Antiretroviral Use in the CEASE Cohort Study and Implications for Direct-Acting Antiviral Therapy in Human Immunodeficiency Virus/Hepatitis C Virus Coinfection.

Open forum infectious diseases

Marianne Martinello, Gregory J Dore, Jasmine Skurowski, Rohan I Bopage, Robert Finlayson, David Baker, Mark Bloch, Gail V Matthews

Affiliations

  1. Viral Hepatitis Clinical Research Program, The Kirby Institute, University of New South Wales (UNSW) Australia, Sydney; Department of Infectious Diseases and Immunology, St Vincent's Hospital, Sydney, New South Wales.
  2. Viral Hepatitis Clinical Research Program , The Kirby Institute, University of New South Wales (UNSW) Australia , Sydney.
  3. The Albion Centre, Sydney, New South Wales; School of Public Health and Community Medicine, UNSW Australia, Sydney, New South Wales.
  4. Taylor Square Private Clinic , Sydney, New South Wales.
  5. East Sydney Doctors , New South Wales.
  6. Holdsworth House Medical Practice , Sydney, New South Wales , Australia.
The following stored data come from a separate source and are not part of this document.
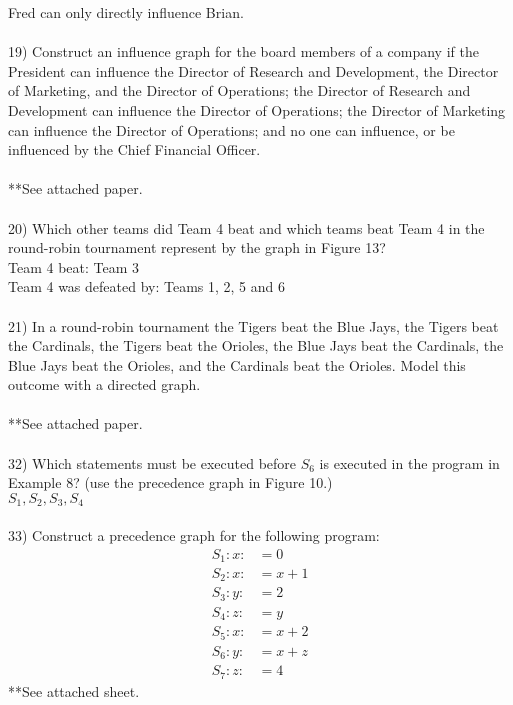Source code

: \documentclass{article}
\begin{document}
\begin{flushleft}
Fred can only directly influence Brian. \\
~\\
19) Construct an influence graph for the board members of a company if the President can influence the Director of Research and Development, the Director of Marketing, and the Director of Operations; the Director of Research and Development can influence the Director of Operations; the Director of Marketing can influence the Director of Operations; and no one can influence, or be influenced by the Chief Financial Officer. \\
~\\
**See attached paper. \\
~\\
20) Which other teams did Team 4 beat and which teams beat Team 4 in the round-robin tournament represent by the graph in Figure 13? \\
Team 4 beat: Team 3 \\
Team 4 was defeated by: Teams 1, 2, 5 and 6 \\
~\\
21) In a round-robin tournament the Tigers beat the Blue Jays, the Tigers beat the Cardinals, the Tigers beat the Orioles, the Blue Jays beat the Cardinals, the Blue Jays beat the Orioles, and the Cardinals beat the Orioles.  Model this outcome with a directed graph. \\
~\\
**See attached paper. \\
~\\
32) Which statements must be executed before $S_6$ is executed in the program in Example 8? (use the precedence graph in Figure 10.) \\
$S_1, S_2, S_3, S_4$ \\
~\\
33) Construct a precedence graph for the following program: 
\begin{align*}
S_1: x :&= 0 \\
S_2: x :&= x+1 \\
S_3: y :&= 2 \\
S_4: z :&= y \\
S_5: x :&= x + 2 \\
S_6: y :&= x + z \\
S_7: z :&= 4
\end{align*}
**See attached sheet. \\

\end{flushleft}
\end{document}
PMID: 27419177 PMCID: PMC4943543 DOI: 10.1093/ofid/ofw105

Abstract

Background.  Interferon-free direct-acting antiviral (DAA) regimens for hepatitis C virus (HCV) provide a major advance in clinical management, including in human immunodeficiency virus (HIV)/HCV coinfection. Drug-drug interactions (DDIs) with combination antiretroviral therapy (cART) require consideration. This study aimed to characterize the cART regimens in HIV/HCV-coinfected individuals and assess the clinical significance of DDIs with DAAs in a real-world cohort. Methods.  This analysis included participants enrolled in CEASE-D, a prospective cohort of HIV/HCV-coinfected individuals in Sydney, Australia, between July 2014 and December 2015. A simulation of potential DDIs between participants' cART and interferon-free DAA regimens was performed using www.hep-druginteractions.org and relevant prescribing information. Results.  In individuals on cART with HCV genotype (GT) 1 and 4 (n = 128), category 3 DDIs (contraindicated or not recommended) were noted in 0% with sofosbuvir/ledipasvir, 0% with sofosbuvir plus daclatasvir, 17% with sofosbuvir/velpatasvir, 36% with ombitasvir/paritaprevir/ritonavir ± dasabuvir, 51% with grazoprevir/elbasvir, and 51% with sofosbuvir plus simeprevir; current cART regimens were suitable for coadministration in 100%, 100%, 73%, 64%, 49%, and 49%, respectively. In individuals with HCV GT 2 or 3 (n = 53), category 3 DDIs were evident in 0% with sofosbuvir plus daclatasvir, 0% with sofosbuvir and ribavirin, and 13% with sofosbuvir/velpatasvir; current cART regimens were suitable in 100%, 100%, and 81%, respectively. Conclusions.  Potential DDIs are expected and will impact on DAA prescribing in HIV/HCV coinfection. Sofosbuvir in combination with an NS5A inhibitor or ribavirin appeared to be the most suitable regimens in this cohort. Evaluation of potential DDIs is required to prevent adverse events or treatment failure.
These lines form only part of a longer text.